** WORK TASK **
Among the lines of the material, copy those that hold the string "used".

"""

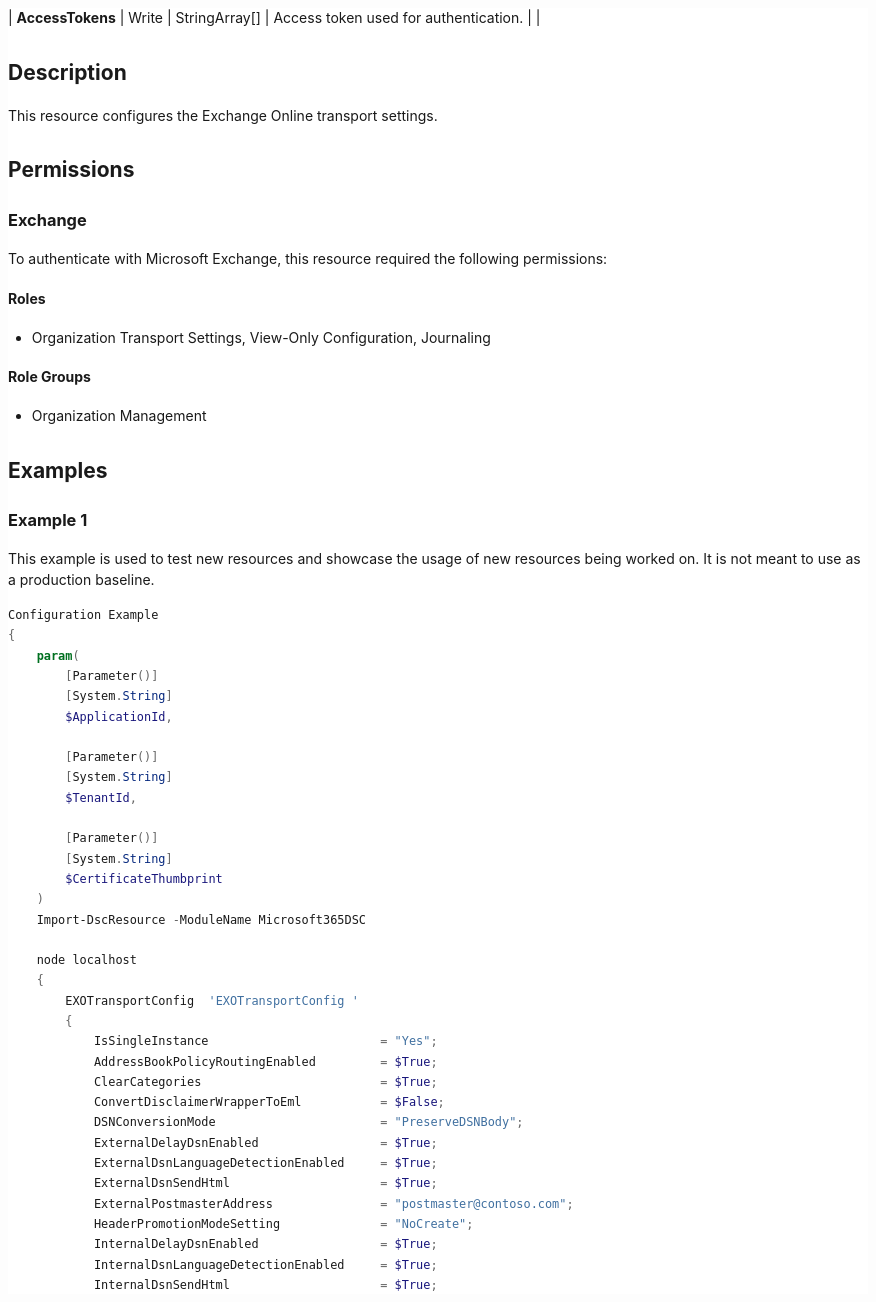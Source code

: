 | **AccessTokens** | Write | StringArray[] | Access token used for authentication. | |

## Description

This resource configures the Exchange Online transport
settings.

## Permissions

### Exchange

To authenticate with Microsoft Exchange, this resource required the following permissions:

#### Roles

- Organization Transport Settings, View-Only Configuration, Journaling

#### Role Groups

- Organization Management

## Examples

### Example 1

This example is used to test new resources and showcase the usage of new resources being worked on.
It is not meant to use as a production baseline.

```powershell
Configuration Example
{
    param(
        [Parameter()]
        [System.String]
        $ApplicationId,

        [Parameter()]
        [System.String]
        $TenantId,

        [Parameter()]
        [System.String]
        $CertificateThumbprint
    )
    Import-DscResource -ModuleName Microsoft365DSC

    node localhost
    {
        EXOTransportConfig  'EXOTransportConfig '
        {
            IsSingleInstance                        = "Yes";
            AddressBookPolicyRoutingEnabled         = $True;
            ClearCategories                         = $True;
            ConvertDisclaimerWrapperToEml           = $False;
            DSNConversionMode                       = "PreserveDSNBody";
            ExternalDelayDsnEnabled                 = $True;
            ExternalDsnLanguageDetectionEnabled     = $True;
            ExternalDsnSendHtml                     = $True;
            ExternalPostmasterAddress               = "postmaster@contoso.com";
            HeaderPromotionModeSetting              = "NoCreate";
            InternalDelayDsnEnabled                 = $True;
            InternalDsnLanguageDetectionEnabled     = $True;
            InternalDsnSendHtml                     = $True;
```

"""

** COMPLETED EXERCISE **
: | **AccessTokens** | Write | StringArray[] | Access token used for authentication. | |
This example is used to test new resources and showcase the usage of new resources being worked on.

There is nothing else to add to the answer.